_EXERCISE PROMPT_:
From the material below, pull each line containing the string "calculus".

MATERIALS PROVIDED: Begin

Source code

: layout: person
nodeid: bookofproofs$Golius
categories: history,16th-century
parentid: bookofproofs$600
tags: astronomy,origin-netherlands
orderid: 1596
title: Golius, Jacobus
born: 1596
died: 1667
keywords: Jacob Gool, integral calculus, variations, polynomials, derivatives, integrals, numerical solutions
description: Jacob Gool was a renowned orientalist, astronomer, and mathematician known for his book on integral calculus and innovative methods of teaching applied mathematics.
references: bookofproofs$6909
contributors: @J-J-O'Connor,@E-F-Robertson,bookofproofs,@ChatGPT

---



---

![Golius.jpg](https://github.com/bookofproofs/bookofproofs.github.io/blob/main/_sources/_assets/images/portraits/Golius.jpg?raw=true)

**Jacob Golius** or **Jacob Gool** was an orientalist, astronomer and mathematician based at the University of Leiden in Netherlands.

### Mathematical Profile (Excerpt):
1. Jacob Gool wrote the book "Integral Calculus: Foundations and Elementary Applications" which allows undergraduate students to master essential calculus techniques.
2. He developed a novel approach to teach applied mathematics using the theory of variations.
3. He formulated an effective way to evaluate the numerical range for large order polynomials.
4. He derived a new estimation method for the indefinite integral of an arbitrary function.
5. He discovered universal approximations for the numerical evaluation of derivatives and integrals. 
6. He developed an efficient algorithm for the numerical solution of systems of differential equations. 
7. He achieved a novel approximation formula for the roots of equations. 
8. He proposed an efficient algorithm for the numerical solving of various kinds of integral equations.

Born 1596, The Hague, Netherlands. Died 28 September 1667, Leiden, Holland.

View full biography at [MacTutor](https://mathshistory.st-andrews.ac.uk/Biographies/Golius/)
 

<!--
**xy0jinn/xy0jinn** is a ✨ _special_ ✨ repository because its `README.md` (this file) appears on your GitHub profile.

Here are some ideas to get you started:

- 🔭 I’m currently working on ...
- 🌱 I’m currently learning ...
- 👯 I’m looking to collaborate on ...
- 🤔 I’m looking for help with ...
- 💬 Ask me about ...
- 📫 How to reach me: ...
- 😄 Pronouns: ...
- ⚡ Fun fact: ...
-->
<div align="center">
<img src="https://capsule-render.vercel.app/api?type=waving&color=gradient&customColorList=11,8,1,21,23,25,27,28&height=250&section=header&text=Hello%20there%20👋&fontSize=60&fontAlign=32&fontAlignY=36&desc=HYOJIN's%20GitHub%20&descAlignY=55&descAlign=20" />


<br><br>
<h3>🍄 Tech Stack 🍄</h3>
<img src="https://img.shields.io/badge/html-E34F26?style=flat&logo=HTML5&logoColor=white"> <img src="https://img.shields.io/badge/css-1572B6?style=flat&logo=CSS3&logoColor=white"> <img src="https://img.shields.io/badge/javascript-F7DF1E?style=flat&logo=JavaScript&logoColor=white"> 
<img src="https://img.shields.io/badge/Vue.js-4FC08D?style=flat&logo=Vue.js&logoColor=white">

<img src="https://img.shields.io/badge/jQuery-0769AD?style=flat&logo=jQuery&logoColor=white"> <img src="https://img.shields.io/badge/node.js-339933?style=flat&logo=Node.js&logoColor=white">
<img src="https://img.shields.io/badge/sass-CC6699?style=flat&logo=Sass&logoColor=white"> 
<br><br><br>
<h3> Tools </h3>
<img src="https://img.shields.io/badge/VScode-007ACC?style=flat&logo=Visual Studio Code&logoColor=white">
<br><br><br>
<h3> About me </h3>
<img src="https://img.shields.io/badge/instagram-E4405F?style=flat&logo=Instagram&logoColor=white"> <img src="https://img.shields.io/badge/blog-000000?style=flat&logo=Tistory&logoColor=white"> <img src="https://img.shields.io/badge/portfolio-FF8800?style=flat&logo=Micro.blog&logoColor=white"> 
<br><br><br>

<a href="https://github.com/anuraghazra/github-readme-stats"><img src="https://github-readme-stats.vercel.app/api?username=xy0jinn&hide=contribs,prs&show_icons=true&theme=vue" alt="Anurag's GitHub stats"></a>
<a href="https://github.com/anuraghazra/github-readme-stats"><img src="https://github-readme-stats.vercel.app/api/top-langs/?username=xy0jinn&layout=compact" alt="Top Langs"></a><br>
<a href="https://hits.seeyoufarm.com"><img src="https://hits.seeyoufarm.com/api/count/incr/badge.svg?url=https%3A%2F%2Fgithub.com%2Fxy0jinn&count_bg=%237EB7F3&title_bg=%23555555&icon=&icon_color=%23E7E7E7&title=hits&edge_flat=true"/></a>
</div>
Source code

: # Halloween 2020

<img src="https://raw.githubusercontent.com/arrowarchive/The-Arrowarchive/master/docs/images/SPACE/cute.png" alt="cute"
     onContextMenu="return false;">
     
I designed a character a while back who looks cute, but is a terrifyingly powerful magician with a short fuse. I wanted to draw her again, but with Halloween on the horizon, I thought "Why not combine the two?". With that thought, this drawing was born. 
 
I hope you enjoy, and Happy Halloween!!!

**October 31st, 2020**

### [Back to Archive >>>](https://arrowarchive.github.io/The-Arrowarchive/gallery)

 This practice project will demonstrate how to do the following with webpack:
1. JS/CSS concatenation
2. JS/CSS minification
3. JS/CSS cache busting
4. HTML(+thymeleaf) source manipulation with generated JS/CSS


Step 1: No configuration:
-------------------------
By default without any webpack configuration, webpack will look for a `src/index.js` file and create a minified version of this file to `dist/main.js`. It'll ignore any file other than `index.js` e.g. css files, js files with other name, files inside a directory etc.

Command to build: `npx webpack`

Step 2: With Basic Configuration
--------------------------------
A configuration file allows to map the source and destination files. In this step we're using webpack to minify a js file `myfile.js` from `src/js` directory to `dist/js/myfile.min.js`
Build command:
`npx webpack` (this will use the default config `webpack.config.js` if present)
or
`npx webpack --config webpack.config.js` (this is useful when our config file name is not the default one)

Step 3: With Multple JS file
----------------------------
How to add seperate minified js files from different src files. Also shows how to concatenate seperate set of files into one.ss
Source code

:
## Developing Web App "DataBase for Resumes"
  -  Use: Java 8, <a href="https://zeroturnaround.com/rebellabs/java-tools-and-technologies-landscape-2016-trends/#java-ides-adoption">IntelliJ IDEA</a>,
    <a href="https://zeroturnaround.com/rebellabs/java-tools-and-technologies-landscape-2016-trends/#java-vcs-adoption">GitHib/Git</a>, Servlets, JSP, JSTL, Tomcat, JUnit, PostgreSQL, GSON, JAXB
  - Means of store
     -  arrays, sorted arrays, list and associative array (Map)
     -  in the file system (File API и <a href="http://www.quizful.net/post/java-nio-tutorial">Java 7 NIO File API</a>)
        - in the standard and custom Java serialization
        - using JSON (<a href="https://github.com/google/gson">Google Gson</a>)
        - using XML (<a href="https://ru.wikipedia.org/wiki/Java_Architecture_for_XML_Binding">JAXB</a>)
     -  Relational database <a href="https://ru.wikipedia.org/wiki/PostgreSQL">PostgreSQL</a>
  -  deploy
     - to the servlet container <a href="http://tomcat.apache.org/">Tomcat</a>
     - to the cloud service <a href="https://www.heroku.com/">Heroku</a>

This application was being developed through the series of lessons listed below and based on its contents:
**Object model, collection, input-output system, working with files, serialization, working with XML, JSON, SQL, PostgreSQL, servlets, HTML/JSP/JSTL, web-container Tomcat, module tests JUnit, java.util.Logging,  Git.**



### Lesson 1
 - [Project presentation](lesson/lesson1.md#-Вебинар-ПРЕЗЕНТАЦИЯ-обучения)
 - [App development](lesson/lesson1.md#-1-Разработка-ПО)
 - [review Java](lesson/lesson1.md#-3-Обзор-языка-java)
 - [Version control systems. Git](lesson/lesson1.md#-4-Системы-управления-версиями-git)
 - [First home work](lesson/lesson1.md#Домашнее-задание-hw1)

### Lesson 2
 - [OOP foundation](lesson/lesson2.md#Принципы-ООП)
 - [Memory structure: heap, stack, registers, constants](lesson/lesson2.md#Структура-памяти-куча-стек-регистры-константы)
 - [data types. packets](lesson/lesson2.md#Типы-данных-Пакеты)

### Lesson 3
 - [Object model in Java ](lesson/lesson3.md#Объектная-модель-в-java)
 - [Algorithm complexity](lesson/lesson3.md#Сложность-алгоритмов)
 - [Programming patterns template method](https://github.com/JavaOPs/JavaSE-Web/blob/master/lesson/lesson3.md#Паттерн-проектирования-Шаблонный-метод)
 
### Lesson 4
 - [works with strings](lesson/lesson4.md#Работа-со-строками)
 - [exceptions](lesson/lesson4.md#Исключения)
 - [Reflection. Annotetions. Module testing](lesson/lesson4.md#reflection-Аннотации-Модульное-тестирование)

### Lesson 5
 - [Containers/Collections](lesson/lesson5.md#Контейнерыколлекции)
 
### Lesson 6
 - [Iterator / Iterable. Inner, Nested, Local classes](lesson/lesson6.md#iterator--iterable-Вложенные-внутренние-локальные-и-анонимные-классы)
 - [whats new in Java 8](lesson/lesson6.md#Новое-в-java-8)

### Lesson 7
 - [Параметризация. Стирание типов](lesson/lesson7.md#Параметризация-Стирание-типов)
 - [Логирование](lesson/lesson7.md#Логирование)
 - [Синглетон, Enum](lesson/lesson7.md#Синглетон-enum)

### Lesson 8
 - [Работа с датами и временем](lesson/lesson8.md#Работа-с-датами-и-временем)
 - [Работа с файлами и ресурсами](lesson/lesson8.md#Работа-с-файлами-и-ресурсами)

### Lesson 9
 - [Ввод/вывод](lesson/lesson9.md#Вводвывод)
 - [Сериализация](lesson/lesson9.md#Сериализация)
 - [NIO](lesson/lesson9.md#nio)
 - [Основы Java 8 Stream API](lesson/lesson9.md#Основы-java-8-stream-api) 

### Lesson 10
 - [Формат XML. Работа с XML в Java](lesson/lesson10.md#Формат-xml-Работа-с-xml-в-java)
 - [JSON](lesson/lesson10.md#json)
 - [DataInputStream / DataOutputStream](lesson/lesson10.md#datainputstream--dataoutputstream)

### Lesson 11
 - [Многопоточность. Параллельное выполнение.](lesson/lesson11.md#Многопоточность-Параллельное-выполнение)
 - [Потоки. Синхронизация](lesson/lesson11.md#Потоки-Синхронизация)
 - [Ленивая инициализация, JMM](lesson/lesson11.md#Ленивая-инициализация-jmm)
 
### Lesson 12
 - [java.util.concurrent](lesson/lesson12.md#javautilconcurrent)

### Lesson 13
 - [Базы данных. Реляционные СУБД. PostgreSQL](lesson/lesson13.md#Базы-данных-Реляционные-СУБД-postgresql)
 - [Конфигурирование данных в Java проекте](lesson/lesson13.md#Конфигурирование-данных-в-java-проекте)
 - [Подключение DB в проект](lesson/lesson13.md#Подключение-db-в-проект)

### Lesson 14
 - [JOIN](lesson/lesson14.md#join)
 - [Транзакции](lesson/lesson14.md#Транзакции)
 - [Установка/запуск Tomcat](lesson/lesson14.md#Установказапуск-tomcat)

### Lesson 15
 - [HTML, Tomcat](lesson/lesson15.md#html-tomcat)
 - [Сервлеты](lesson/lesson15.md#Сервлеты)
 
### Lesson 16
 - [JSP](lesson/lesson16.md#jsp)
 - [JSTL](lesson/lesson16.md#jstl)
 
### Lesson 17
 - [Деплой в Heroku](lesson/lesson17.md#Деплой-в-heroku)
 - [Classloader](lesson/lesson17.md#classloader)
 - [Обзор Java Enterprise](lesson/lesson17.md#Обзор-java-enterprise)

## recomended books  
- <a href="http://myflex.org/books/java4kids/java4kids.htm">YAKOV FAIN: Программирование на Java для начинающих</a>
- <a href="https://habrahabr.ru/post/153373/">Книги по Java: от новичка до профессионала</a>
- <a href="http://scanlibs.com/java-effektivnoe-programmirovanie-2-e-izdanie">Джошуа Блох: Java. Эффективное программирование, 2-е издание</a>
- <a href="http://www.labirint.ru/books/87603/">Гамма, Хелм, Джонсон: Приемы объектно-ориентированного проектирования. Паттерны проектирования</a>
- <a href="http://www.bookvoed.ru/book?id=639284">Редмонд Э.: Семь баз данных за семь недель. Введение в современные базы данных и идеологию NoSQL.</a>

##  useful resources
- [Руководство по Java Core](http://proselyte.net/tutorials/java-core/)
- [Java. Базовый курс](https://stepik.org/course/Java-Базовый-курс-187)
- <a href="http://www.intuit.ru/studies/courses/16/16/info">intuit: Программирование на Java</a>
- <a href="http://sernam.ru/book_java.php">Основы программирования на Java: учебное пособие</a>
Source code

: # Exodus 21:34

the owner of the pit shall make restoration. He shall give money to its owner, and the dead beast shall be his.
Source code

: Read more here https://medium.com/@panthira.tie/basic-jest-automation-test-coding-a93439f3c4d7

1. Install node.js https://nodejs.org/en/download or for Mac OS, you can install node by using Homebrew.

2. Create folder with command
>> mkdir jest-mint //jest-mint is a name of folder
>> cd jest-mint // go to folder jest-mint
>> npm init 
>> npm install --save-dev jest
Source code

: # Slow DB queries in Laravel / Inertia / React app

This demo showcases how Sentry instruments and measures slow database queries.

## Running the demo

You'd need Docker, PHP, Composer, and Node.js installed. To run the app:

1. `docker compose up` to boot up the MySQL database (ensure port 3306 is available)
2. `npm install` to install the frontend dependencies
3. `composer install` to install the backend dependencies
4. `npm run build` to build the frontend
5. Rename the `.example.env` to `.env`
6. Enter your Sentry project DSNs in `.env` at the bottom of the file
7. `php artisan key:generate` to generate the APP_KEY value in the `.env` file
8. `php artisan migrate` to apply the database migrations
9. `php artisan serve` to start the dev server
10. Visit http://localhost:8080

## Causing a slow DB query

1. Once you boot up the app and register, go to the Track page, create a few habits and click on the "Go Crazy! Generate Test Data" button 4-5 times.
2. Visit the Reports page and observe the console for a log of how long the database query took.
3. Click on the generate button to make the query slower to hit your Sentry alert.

MATERIALS PROVIDED: End

_TASK OUTPUT_:
keywords: Jacob Gool, integral calculus, variations, polynomials, derivatives, integrals, numerical solutions
description: Jacob Gool was a renowned orientalist, astronomer, and mathematician known for his book on integral calculus and innovative methods of teaching applied mathematics.
1. Jacob Gool wrote the book "Integral Calculus: Foundations and Elementary Applications" which allows undergraduate students to master essential calculus techniques.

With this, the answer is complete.